DIRECTIONS | Gather each line containing the string "aspx" from these entries.

RAW DATA |

--------------------

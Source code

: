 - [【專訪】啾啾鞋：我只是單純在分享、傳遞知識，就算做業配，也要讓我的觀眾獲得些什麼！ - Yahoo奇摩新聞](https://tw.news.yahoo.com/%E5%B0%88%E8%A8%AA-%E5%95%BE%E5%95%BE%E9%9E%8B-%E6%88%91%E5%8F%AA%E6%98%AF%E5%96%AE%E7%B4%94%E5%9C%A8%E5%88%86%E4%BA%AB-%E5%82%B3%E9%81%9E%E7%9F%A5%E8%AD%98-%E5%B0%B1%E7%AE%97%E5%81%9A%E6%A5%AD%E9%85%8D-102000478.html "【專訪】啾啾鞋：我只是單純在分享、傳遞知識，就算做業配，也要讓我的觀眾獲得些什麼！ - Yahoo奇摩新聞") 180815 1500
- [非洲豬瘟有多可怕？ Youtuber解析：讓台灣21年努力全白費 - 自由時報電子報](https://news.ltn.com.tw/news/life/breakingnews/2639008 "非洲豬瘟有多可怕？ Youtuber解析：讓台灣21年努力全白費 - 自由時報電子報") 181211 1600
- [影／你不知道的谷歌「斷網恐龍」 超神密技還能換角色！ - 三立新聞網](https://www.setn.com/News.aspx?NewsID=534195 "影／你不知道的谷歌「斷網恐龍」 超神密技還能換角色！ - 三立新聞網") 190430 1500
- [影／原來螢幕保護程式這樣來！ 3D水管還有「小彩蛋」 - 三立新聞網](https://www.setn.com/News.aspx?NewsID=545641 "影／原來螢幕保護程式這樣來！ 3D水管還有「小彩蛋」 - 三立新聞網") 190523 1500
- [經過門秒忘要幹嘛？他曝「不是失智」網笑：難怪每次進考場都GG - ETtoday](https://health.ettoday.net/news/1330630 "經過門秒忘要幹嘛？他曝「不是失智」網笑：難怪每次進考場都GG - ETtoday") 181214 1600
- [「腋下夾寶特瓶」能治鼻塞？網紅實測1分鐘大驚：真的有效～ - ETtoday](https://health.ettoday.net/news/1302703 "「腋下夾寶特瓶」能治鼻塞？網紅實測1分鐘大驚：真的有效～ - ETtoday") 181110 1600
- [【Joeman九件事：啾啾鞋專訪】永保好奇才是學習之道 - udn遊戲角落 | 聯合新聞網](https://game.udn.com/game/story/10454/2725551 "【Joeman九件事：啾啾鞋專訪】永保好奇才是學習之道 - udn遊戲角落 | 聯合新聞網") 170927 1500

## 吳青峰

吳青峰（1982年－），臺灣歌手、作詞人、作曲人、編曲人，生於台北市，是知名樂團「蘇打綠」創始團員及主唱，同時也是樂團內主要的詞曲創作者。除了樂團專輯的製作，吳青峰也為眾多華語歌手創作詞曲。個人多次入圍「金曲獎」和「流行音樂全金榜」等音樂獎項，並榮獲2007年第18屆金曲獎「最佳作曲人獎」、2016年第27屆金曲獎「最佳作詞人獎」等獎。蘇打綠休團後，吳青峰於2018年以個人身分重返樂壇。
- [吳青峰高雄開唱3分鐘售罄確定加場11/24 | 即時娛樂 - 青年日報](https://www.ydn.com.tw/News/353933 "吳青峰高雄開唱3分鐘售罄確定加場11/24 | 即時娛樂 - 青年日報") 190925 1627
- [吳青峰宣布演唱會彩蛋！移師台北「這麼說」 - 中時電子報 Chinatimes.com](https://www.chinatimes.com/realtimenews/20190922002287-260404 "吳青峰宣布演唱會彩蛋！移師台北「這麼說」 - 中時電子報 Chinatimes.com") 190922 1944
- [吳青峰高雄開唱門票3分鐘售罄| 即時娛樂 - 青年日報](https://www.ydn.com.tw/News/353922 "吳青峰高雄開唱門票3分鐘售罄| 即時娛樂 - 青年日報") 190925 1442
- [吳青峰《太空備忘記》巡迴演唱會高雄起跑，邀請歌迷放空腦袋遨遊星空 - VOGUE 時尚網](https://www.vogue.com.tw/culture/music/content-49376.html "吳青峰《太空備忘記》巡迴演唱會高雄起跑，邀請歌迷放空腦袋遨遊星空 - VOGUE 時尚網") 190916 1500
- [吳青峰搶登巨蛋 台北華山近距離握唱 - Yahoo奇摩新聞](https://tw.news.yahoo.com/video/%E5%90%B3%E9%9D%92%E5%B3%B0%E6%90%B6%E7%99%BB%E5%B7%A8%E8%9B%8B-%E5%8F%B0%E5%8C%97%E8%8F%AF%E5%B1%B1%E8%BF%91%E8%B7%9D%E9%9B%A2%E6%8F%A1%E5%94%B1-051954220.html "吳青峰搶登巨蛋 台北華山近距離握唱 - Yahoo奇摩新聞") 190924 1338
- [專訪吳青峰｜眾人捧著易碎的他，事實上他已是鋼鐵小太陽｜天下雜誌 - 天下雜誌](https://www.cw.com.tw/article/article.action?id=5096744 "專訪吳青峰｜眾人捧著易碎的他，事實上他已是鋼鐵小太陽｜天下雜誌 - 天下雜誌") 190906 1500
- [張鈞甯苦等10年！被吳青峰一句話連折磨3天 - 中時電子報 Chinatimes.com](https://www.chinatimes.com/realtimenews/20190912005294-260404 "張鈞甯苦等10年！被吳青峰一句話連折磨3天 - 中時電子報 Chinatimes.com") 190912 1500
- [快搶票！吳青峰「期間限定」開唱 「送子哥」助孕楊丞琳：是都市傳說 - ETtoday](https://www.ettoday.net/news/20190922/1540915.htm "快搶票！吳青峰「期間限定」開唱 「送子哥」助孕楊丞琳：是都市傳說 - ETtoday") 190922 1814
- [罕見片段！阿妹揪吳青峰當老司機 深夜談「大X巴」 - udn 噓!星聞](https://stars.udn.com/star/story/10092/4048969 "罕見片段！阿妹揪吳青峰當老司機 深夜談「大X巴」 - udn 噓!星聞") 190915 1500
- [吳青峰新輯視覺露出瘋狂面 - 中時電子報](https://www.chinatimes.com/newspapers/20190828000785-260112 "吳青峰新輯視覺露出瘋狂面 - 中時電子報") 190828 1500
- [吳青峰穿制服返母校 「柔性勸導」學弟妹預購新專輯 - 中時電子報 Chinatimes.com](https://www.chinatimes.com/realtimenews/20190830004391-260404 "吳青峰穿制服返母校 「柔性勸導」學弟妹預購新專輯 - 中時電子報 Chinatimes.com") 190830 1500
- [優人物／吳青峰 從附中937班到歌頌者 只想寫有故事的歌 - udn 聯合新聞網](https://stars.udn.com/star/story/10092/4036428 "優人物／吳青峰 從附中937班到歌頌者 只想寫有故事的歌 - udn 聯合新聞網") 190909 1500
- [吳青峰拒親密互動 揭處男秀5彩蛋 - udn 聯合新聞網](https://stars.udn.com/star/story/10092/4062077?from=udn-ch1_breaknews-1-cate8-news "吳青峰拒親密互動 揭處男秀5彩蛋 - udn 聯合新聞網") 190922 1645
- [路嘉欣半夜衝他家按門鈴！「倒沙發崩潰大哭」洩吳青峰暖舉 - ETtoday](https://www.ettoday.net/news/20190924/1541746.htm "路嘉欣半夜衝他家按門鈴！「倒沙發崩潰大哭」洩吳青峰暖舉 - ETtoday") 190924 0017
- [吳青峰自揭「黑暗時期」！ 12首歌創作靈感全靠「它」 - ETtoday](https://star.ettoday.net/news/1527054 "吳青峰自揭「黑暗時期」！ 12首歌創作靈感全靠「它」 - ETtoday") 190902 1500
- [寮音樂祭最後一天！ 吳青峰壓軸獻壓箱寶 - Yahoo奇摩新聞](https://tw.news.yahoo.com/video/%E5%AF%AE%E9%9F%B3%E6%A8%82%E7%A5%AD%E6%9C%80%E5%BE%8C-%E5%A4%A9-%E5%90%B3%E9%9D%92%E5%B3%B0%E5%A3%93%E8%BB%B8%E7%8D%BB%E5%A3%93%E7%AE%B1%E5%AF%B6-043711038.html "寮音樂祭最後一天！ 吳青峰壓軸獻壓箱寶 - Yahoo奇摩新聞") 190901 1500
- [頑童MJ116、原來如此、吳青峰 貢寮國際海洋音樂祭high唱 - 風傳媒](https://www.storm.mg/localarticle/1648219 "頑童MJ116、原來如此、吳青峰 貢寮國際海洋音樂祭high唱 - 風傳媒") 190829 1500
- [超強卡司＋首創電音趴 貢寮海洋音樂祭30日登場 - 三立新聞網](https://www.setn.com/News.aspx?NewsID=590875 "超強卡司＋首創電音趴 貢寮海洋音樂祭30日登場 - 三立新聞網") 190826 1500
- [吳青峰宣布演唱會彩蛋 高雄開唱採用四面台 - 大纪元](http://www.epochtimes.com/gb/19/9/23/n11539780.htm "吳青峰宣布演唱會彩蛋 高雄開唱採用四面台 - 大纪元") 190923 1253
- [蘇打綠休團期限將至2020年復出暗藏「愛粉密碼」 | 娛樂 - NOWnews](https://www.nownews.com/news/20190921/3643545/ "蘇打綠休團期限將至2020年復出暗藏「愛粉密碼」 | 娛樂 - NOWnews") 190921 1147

--------------------

REPLY |
- [影／你不知道的谷歌「斷網恐龍」 超神密技還能換角色！ - 三立新聞網](https://www.setn.com/News.aspx?NewsID=534195 "影／你不知道的谷歌「斷網恐龍」 超神密技還能換角色！ - 三立新聞網") 190430 1500
- [影／原來螢幕保護程式這樣來！ 3D水管還有「小彩蛋」 - 三立新聞網](https://www.setn.com/News.aspx?NewsID=545641 "影／原來螢幕保護程式這樣來！ 3D水管還有「小彩蛋」 - 三立新聞網") 190523 1500
- [超強卡司＋首創電音趴 貢寮海洋音樂祭30日登場 - 三立新聞網](https://www.setn.com/News.aspx?NewsID=590875 "超強卡司＋首創電音趴 貢寮海洋音樂祭30日登場 - 三立新聞網") 190826 1500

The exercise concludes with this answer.